Viola Davis recently said this when commenting on her goals as an actor. It struck me because that is exactly why I decided to participate in Goshen Monologues.
This past Saturday, a group of women, including myself, stood on stage at College Mennonite Church and shared stories of violence, abuse, pain and joy of the women and nonbinary people of this community.
I’ve had many different experiences with Goshen Monologues. Its first year was also my first year at college, and I sat in Umble Center surrounded by more people than I thought could possibly fit. That night, I watched as my friends shared stories that surprised me, shocked me and more often than not connected with me and brought me to tears.
The second year, I had the out-of-body experience of watching my story of pain be spoken on stage by three close friends. It shook me to my core and helped me heal. I’ll forever be grateful for the experience Monologues provided me.
My third year I was studying in Spain, so I couldn’t attend, but heard from close friends how powerful and difficult the process and performance was.
This year, my final year, was different. Even though I was participating for the first time, it was so much less about me.

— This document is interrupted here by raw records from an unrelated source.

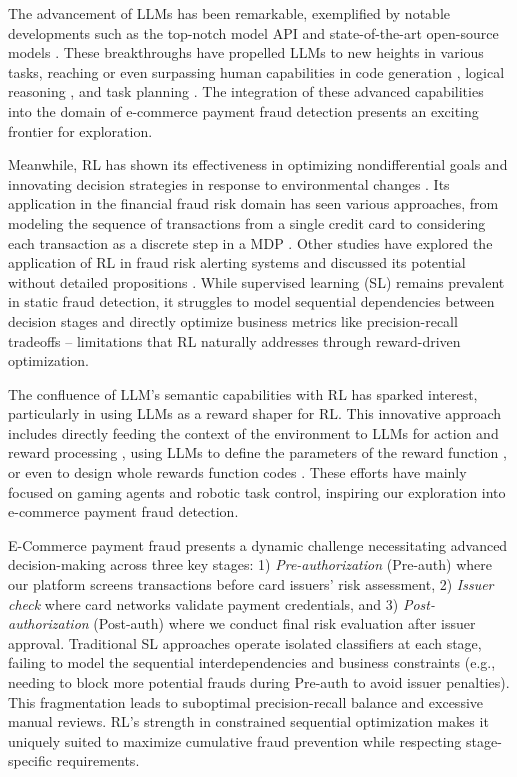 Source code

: \documentclass[11pt]{article}
\begin{document}
The advancement of LLMs has been remarkable, exemplified by notable developments such as the top-notch model API \cite{openai2023gpt} and state-of-the-art open-source models \cite{dubey2024llama3herdmodels} \cite{jiang2023mistral} \cite{jiang2024mixtral} \cite{team2024gemma} \cite{guo2024deepseek}. These breakthroughs have propelled LLMs to new heights in various tasks, reaching or even surpassing human capabilities in code generation \cite{chen2021evaluating}, logical reasoning \cite{kojima2022large}, and task planning \cite{shen2024hugginggpt}. The integration of these advanced capabilities into the domain of e-commerce payment fraud detection presents an exciting frontier for exploration.

Meanwhile, RL has shown its effectiveness in optimizing nondifferential goals and innovating decision strategies in response to environmental changes \cite{sutton2018reinforcement} \cite{russell2010artificial}. Its application in the financial fraud risk domain has seen various approaches, from modeling the sequence of transactions from a single credit card to considering each transaction as a discrete step in a MDP \cite{mead2018detecting} \cite{vimal2021application}. Other studies have explored the application of RL in fraud risk alerting systems \cite{shen2020deep} and discussed its potential without detailed propositions \cite{el2017fraud}. While supervised learning (SL) remains prevalent in static fraud detection, it struggles to model sequential dependencies between decision stages and directly optimize business metrics like precision-recall tradeoffs – limitations that RL naturally addresses through reward-driven optimization.

The confluence of LLM’s semantic capabilities with RL has sparked interest, particularly in using LLMs as a reward shaper for RL. This innovative approach includes directly feeding the context of the environment to LLMs for action and reward processing \cite{kwon2023reward}, using LLMs to define the parameters of the reward function \cite{yu2023language}, or even to design whole rewards function codes \cite{ma2023eureka}. These efforts have mainly focused on gaming agents and robotic task control, inspiring our exploration into e-commerce payment fraud detection.

E-Commerce payment fraud presents a dynamic challenge necessitating advanced decision-making across three key stages: 1) \textit{Pre-authorization} (Pre-auth) where our platform screens transactions before card issuers' risk assessment, 2) \textit{Issuer check} where card networks validate payment credentials, and 3) \textit{Post-authorization} (Post-auth) where we conduct final risk evaluation after issuer approval. Traditional SL approaches operate isolated classifiers at each stage, failing to model the sequential interdependencies and business constraints (e.g., needing to block more potential frauds during Pre-auth to avoid issuer penalties). This fragmentation leads to suboptimal precision-recall balance and excessive manual reviews. RL’s strength in constrained sequential optimization makes it uniquely suited to maximize cumulative fraud prevention while respecting stage-specific requirements.
\end{document}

All my time, energy and thoughts were about the pieces themselves, the words I was speaking and the meaning behind them.
Despite the amount I practiced, nothing could prepare me for the experience of sharing someone’s thoughts, feelings and experiences on stage in front of an audience made up of members of this community.
As I left the stage, I was overcome with emotion. During my four years at college, I had gone from hearing myself, to sharing myself, to finally using myself as a vehicle for these pieces. Along the way, I shed my own ignorance through first listening, sharing and then performing.
Ignorance is not bliss. Ignorance blinds our perceiving eyes from the truths and realities of our world and the people around us. It divides us and prevents new relationships from forming, impeding our sense of community.
So I ask you, how can we truly call ourselves global citizens on this campus if we aren’t aware of the people in our own community, of the truths they hold and the stories they have to share?
But awareness is only one step. We have to listen with compassion, listen to learn and understand.